20 Prozent Umsatz nach sechs

Seit zwei Monaten Einkaufen bis acht Uhr: Lange Gesichter macht nur das Personal. Der Kunde fühlt sich gern als König, hält aber sein Geld beisammen  ■ Von Klemens Vogel

Klingeln in ihrem Teller die Groschen, ist Shopping-Prime- time in den Friedrichstadtpassagen: Denn Eveline Hopfmann hegt und pflegt die dortigen Bedürfnisanstalten und kann in dieser zentralen Position zuverlässig den Kaufrauschpegel einschätzen. „Ab 19 Uhr ist meist nur noch vereinzelt Kundenverkehr“, berichtet die Expertin in Sachen Konsumentenströme und fischt ein paar Münzen aus dem Teller. Auch in der Chefetage über ihr kann man sich allenfalls über ein wenig Kleingeld freuen – trotz der verlängerten Öffnungszeit verzeichnet der Einzelhandel keine Umsatzzuwächse.

Das Zauberwort heißt Umverteilung: Es wird nicht mehr gekauft, aber der abendliche Einkaufsbummel ist für viele durchaus attraktiv. „Gerade junge Leute nutzen diese Zeit zum Einkaufen“, ist die Erkenntnis von Kaiser's- Vorstand Hans-Hugo Lavallee, und im Kaufhaus des Westens (KaDeWe) werden in der Zeit von 18.30 bis 20 Uhr 15 bis 20 Prozent des Tagesumsatzes erwirtschaftet. Sowohl KaDeWe-Geschäftsleiter Ulrich Schmidt als auch Petula Hassert vom Kaufhof am Alex sehen die verlängerten Öffnungszeiten als unverzichtbaren Kundenservice. Wobei im Warenhaus unter dem Fernsehturm der Donnerstag fast so beliebt ist wie eh und je: „Der Verbraucher hat eben seine Gewohnheiten“, so Vizegeschäftsführerin Hassert.

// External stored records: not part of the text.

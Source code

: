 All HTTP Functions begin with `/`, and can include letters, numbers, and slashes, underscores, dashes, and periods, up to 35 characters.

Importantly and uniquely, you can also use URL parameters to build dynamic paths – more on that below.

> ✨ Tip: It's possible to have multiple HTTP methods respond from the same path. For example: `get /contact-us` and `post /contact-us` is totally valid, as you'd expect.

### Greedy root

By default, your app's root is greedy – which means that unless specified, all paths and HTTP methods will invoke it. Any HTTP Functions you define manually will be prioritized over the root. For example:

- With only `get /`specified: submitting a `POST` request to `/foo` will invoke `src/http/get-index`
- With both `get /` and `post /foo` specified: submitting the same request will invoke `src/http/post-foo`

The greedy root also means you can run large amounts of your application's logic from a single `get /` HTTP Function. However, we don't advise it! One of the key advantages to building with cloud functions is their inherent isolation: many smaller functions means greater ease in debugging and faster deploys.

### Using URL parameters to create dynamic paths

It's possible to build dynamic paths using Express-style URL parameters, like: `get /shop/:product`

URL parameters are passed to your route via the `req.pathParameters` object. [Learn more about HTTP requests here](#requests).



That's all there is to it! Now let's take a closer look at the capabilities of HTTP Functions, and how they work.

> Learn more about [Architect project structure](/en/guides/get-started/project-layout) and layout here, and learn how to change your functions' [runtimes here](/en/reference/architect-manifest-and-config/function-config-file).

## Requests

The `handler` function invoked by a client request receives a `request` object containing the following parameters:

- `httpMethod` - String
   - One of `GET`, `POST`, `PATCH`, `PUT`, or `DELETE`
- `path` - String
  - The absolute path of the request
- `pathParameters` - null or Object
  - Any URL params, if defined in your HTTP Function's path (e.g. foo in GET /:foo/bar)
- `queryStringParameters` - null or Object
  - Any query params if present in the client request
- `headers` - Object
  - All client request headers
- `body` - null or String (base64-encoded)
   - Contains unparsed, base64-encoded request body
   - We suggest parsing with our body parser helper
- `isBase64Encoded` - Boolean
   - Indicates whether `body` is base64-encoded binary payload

Ihre Gewohnheiten hat auch die Belegschaft im Einzelhandel, doch da fordern die neuen Arbeitszeiten ihren Tribut: Um 20 Uhr erst Feierabend – da kann es mit dem Theater oder dem Kino schon mal knapp werden. „Durchschnittlich eine Stunde weniger Freizeit – von mir aus könnte der Ladenschluß wieder rückgängig gemacht werden“, beschwert sich Thomas Raschke vom Musikmarkt in Mitte. Das Dilemma der kleinen Läden: mehr Arbeit für die gleiche Anzahl von Leuten. Ausgeklügelte Gleitzeitsysteme oder die Viertagewoche, wie sie viele Großanbieter praktizieren, kommen hier ebensowenig in Frage wie Neueinstellungen. „Die Umsätze sind nicht in die Höhe gegangen“, bestätigt auch Raschke den Einzelhandelstenor. Ein saurer Apfel, doch man arrangiert sich irgendwie: „Ich habe diesen Job gewählt, da muß ich mich auf die veränderte Situation einstellen“, versichert tapfer Karla Bartels von der Buchhandlung Kiepert Stadtmitte.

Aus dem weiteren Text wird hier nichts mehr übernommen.